##### Data

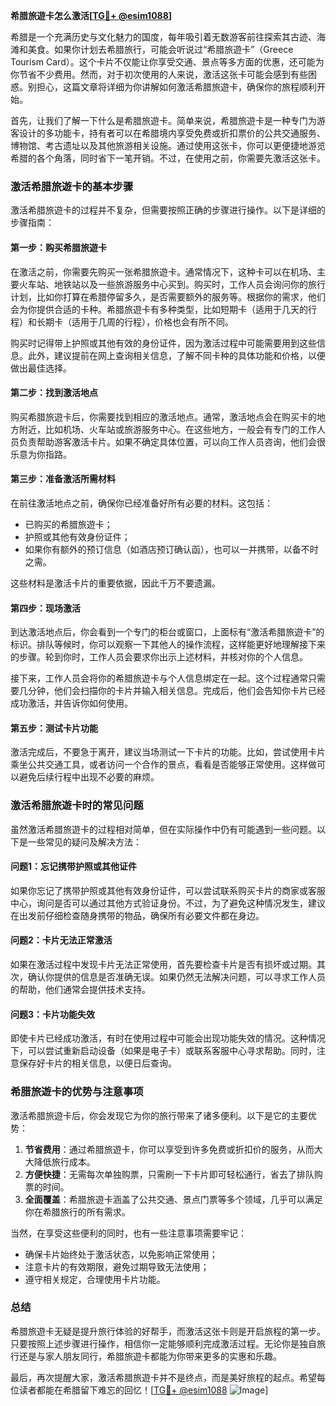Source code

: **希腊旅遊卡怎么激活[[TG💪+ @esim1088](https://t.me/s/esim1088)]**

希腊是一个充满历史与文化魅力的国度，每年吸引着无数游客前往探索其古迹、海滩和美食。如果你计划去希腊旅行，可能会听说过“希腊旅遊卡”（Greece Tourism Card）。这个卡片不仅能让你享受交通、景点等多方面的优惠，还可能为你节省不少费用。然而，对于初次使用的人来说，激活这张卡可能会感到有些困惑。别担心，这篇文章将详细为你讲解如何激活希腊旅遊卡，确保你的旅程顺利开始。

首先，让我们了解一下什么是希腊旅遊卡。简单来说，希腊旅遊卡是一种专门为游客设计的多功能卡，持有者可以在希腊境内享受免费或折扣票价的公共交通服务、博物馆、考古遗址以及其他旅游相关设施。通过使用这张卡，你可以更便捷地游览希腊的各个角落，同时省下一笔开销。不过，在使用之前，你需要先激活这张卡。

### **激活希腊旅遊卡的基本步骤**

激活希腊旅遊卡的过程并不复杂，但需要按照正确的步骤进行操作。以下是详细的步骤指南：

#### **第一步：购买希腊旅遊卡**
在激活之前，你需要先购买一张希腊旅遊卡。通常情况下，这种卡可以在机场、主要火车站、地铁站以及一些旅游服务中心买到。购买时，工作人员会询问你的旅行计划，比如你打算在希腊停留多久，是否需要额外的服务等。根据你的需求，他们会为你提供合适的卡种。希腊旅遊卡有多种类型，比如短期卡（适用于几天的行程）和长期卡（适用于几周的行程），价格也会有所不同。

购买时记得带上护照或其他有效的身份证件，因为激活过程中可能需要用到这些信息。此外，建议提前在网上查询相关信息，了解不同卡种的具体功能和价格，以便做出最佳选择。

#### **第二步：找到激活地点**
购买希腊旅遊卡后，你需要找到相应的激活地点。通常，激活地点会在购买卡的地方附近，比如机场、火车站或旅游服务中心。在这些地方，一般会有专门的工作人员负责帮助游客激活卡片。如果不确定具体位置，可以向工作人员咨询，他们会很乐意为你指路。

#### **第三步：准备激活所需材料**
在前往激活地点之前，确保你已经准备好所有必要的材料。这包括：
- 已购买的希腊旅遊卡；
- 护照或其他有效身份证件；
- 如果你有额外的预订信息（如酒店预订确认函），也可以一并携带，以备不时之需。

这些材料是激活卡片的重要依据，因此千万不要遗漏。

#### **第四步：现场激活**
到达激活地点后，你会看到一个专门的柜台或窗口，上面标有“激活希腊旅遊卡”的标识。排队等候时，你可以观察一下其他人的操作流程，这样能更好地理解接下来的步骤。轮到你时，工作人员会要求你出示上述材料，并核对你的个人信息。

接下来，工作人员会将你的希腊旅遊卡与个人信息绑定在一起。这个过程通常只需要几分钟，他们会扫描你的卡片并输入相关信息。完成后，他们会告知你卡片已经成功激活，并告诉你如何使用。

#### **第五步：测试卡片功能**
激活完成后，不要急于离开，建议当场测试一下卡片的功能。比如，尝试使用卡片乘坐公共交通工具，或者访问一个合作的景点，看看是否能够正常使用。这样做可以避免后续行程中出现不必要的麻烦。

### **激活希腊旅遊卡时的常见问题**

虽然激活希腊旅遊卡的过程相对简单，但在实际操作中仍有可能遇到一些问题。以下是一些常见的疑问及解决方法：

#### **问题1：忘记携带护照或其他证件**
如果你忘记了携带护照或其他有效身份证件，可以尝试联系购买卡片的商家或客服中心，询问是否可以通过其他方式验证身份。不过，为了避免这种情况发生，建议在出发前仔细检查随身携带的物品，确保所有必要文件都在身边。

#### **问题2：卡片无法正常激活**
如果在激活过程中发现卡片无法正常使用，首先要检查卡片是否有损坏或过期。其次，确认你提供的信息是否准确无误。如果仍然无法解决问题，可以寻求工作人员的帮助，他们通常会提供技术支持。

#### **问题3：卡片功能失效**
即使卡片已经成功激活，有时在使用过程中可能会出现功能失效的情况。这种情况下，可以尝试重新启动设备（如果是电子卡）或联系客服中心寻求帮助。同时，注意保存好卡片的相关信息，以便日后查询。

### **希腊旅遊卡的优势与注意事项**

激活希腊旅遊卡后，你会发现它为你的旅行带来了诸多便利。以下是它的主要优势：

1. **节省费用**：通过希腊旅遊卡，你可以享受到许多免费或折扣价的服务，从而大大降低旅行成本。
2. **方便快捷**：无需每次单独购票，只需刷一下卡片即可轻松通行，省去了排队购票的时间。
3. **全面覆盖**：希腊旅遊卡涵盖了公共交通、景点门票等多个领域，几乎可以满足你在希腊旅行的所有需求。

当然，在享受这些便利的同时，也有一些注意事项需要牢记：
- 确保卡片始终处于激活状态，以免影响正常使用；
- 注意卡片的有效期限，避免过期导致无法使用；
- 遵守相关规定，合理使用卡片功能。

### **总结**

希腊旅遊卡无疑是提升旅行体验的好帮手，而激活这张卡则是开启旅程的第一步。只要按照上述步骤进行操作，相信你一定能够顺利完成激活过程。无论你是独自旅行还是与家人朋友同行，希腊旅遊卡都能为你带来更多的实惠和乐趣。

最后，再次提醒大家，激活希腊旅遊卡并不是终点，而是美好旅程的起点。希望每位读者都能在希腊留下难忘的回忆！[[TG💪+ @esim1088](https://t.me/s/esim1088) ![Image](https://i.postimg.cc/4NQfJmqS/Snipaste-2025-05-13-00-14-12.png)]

##########

Exercise directions. Would you retype the lines above from the one with "- 护照或其他有效身份证件；" down to the one with "#### **问题3：卡片功能失效**", word for word, both ends included and no other lines?

Exercise response.
- 护照或其他有效身份证件；
- 如果你有额外的预订信息（如酒店预订确认函），也可以一并携带，以备不时之需。

这些材料是激活卡片的重要依据，因此千万不要遗漏。

#### **第四步：现场激活**
到达激活地点后，你会看到一个专门的柜台或窗口，上面标有“激活希腊旅遊卡”的标识。排队等候时，你可以观察一下其他人的操作流程，这样能更好地理解接下来的步骤。轮到你时，工作人员会要求你出示上述材料，并核对你的个人信息。

接下来，工作人员会将你的希腊旅遊卡与个人信息绑定在一起。这个过程通常只需要几分钟，他们会扫描你的卡片并输入相关信息。完成后，他们会告知你卡片已经成功激活，并告诉你如何使用。

#### **第五步：测试卡片功能**
激活完成后，不要急于离开，建议当场测试一下卡片的功能。比如，尝试使用卡片乘坐公共交通工具，或者访问一个合作的景点，看看是否能够正常使用。这样做可以避免后续行程中出现不必要的麻烦。

### **激活希腊旅遊卡时的常见问题**

虽然激活希腊旅遊卡的过程相对简单，但在实际操作中仍有可能遇到一些问题。以下是一些常见的疑问及解决方法：

#### **问题1：忘记携带护照或其他证件**
如果你忘记了携带护照或其他有效身份证件，可以尝试联系购买卡片的商家或客服中心，询问是否可以通过其他方式验证身份。不过，为了避免这种情况发生，建议在出发前仔细检查随身携带的物品，确保所有必要文件都在身边。

#### **问题2：卡片无法正常激活**
如果在激活过程中发现卡片无法正常使用，首先要检查卡片是否有损坏或过期。其次，确认你提供的信息是否准确无误。如果仍然无法解决问题，可以寻求工作人员的帮助，他们通常会提供技术支持。

#### **问题3：卡片功能失效**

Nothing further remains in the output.